### Directions
Within the data that follows, tally every line containing "비밀번호". Provide only the tally.

### Supplied material
>>>>
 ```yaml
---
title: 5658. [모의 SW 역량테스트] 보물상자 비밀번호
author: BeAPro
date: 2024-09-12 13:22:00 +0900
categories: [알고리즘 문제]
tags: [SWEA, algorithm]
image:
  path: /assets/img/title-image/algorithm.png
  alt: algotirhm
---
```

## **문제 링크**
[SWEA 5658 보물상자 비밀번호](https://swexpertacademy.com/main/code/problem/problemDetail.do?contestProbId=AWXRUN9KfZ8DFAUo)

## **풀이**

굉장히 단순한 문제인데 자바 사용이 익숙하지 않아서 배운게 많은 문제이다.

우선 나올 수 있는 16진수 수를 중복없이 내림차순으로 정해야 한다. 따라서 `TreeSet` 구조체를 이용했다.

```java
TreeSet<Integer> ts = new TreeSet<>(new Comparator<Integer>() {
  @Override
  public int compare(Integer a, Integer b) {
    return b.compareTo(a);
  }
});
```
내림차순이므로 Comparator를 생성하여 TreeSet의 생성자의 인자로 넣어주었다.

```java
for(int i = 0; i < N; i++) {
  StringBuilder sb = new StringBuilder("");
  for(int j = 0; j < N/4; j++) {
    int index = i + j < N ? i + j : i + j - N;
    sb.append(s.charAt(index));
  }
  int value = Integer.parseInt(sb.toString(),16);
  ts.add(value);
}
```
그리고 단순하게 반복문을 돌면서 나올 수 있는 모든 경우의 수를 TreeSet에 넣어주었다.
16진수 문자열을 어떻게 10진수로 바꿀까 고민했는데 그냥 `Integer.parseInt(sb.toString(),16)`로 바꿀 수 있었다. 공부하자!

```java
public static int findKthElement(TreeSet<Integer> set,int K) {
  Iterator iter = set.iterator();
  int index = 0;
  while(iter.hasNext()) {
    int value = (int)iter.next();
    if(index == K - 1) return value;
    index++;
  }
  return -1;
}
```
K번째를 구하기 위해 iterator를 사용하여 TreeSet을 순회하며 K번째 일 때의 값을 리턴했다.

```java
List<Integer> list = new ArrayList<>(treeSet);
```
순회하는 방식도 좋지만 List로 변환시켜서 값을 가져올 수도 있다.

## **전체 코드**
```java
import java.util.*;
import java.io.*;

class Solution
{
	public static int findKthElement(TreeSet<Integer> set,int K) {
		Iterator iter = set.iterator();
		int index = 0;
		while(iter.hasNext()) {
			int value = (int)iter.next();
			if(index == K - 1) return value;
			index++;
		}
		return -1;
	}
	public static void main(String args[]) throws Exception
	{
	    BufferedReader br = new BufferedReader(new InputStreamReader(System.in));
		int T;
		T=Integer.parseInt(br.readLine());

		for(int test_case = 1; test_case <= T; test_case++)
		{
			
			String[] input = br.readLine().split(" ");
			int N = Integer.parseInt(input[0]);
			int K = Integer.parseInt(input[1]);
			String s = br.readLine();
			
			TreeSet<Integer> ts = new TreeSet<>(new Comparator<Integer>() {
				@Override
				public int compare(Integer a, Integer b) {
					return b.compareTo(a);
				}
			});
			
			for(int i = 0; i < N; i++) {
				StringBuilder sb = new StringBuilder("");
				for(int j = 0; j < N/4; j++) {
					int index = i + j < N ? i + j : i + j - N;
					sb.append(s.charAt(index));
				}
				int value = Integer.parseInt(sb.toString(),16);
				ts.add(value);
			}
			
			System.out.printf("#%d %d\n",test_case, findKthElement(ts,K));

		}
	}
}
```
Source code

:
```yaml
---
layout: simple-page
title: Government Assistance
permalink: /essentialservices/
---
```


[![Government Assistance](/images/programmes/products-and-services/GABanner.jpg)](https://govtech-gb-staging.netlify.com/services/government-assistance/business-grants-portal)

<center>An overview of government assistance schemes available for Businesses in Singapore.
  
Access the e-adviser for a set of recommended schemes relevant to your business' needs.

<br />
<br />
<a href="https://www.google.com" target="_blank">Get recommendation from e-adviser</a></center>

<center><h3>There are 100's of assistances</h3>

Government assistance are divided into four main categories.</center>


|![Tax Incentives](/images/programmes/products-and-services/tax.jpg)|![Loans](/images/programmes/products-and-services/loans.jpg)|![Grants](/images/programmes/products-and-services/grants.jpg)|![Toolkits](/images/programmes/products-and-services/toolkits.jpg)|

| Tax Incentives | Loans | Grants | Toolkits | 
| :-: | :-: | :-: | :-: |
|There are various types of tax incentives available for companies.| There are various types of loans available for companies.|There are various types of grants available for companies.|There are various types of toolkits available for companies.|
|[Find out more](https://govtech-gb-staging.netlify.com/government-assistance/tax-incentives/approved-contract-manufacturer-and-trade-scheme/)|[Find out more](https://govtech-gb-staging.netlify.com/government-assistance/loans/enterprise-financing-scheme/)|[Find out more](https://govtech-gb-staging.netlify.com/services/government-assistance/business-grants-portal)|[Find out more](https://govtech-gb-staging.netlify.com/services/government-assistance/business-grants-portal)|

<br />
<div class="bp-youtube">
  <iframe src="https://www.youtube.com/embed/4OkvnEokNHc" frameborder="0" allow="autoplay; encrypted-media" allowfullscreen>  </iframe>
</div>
<<<<
### Exercise solution
2